Segment Open

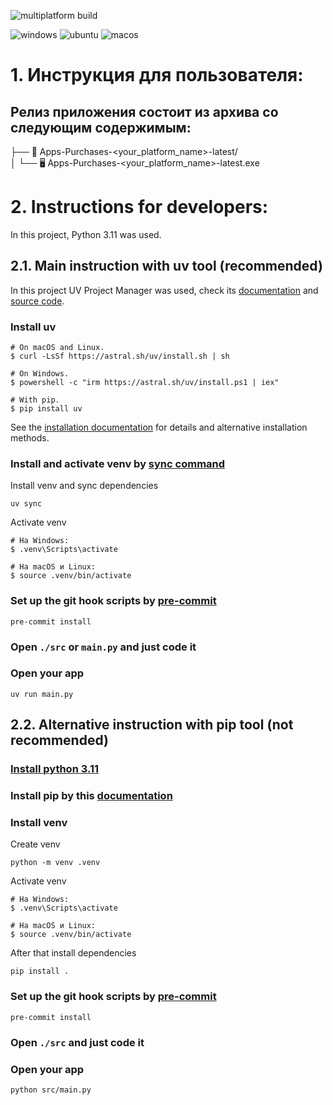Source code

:![multiplatform build](https://github.com/RTK-IT-Innopolis-internship-2024/software-dashboard/actions/workflows/multiplatform-build.yml/badge.svg?branch=main)

![windows](https://github.com/RTK-IT-Innopolis-internship-2024/software-dashboard/actions/workflows/windows-build.yml/badge.svg?branch=main)
![ubuntu](https://github.com/RTK-IT-Innopolis-internship-2024/software-dashboard/actions/workflows/ubuntu-build.yml/badge.svg?branch=main)
![macos](https://github.com/RTK-IT-Innopolis-internship-2024/software-dashboard/actions/workflows/macos-build.yml/badge.svg?branch=main)

# 1. Инструкция для пользователя:

## Релиз приложения состоит из архива со следующим содержимым:

├── 📁 Apps-Purchases-<your_platform_name>-latest/  
│   └── 🖥️ Apps-Purchases-<your_platform_name>-latest.exe  

# 2. Instructions for developers:

In this project, Python 3.11 was used.

## 2.1. Main instruction with uv tool (recommended)

In this project UV Project Manager was used, check its [documentation](https://docs.astral.sh/uv) and [source code](https://github.com/astral-sh/uv).

### Install uv

```
# On macOS and Linux.
$ curl -LsSf https://astral.sh/uv/install.sh | sh

# On Windows.
$ powershell -c "irm https://astral.sh/uv/install.ps1 | iex"

# With pip.
$ pip install uv
```

See the [installation documentation](https://docs.astral.sh/uv/getting-started/installation/) for details and alternative installation methods.

### Install and activate venv by [sync command](https://docs.astral.sh/uv/reference/cli/#uv-sync)

Install venv and sync dependencies

```shell
uv sync
```

Activate venv

```
# На Windows:
$ .venv\Scripts\activate

# На macOS и Linux:
$ source .venv/bin/activate
```

### Set up the git hook scripts by [pre-commit](https://pre-commit.com/#3-install-the-git-hook-scripts)

```shell
pre-commit install
```

### Open `./src` or `main.py` and just code it

### Open your app

```shell
uv run main.py
```

## 2.2. Alternative instruction with pip tool (not recommended)

### [Install python 3.11](https://docs.python.org/3.11/using/index.html)

### Install pip by this [documentation](https://pip.pypa.io/en/stable/installation/)

### Install venv

Create venv

```shell
python -m venv .venv
```

Activate venv

```
# На Windows:
$ .venv\Scripts\activate

# На macOS и Linux:
$ source .venv/bin/activate
```

After that install dependencies

```shell
pip install .
```

### Set up the git hook scripts by [pre-commit](https://pre-commit.com/#3-install-the-git-hook-scripts)

```shell
pre-commit install
```

### Open `./src` and just code it

### Open your app

```shell
python src/main.py
```
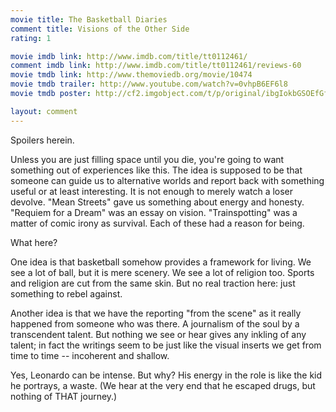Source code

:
 ```yaml
---
movie title: The Basketball Diaries
comment title: Visions of the Other Side
rating: 1

movie imdb link: http://www.imdb.com/title/tt0112461/
comment imdb link: http://www.imdb.com/title/tt0112461/reviews-60
movie tmdb link: http://www.themoviedb.org/movie/10474
movie tmdb trailer: http://www.youtube.com/watch?v=0vhpB6EF6l8
movie tmdb poster: http://cf2.imgobject.com/t/p/original/ibgIokbGSOEfGfTIzeZCJqqHinV.jpg

layout: comment
---
```


Spoilers herein.

Unless you are just filling space until you die, you're going to want something out of  experiences like this. The idea is supposed to be that someone can guide us to  alternative worlds and report back with something useful or at least interesting. It is not  enough to merely watch a loser devolve. "Mean Streets" gave us something about energy  and honesty. "Requiem for a Dream" was an essay on vision. "Trainspotting" was a matter  of comic irony as survival. Each of these had a reason for being.

What here?

One idea is that basketball somehow provides a framework for living. We see a lot of ball,  but it is mere scenery. We see a lot of religion too. Sports and religion are cut from the  same skin. But no real traction here: just something to rebel against.

Another idea is that we have the reporting "from the scene" as it really happened from  someone who was there. A journalism of the soul by a transcendent talent. But nothing  we see or hear gives any inkling of any talent; in fact the writings seem to be just like the  visual inserts we get from time to time -- incoherent and shallow.

Yes, Leonardo can be intense. But why? His energy in the role is like the kid he portrays,  a waste. (We hear at the very end that he escaped drugs, but nothing of THAT journey.)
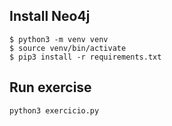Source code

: ## Install Neo4j
```
$ python3 -m venv venv
$ source venv/bin/activate
$ pip3 install -r requirements.txt
```

## Run exercise
```
python3 exercicio.py
```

Segment Closed

Copy each line of the records that has "actions" in it.

Task solution
:![multiplatform build](https://github.com/RTK-IT-Innopolis-internship-2024/software-dashboard/actions/workflows/multiplatform-build.yml/badge.svg?branch=main)
![windows](https://github.com/RTK-IT-Innopolis-internship-2024/software-dashboard/actions/workflows/windows-build.yml/badge.svg?branch=main)
![ubuntu](https://github.com/RTK-IT-Innopolis-internship-2024/software-dashboard/actions/workflows/ubuntu-build.yml/badge.svg?branch=main)
![macos](https://github.com/RTK-IT-Innopolis-internship-2024/software-dashboard/actions/workflows/macos-build.yml/badge.svg?branch=main)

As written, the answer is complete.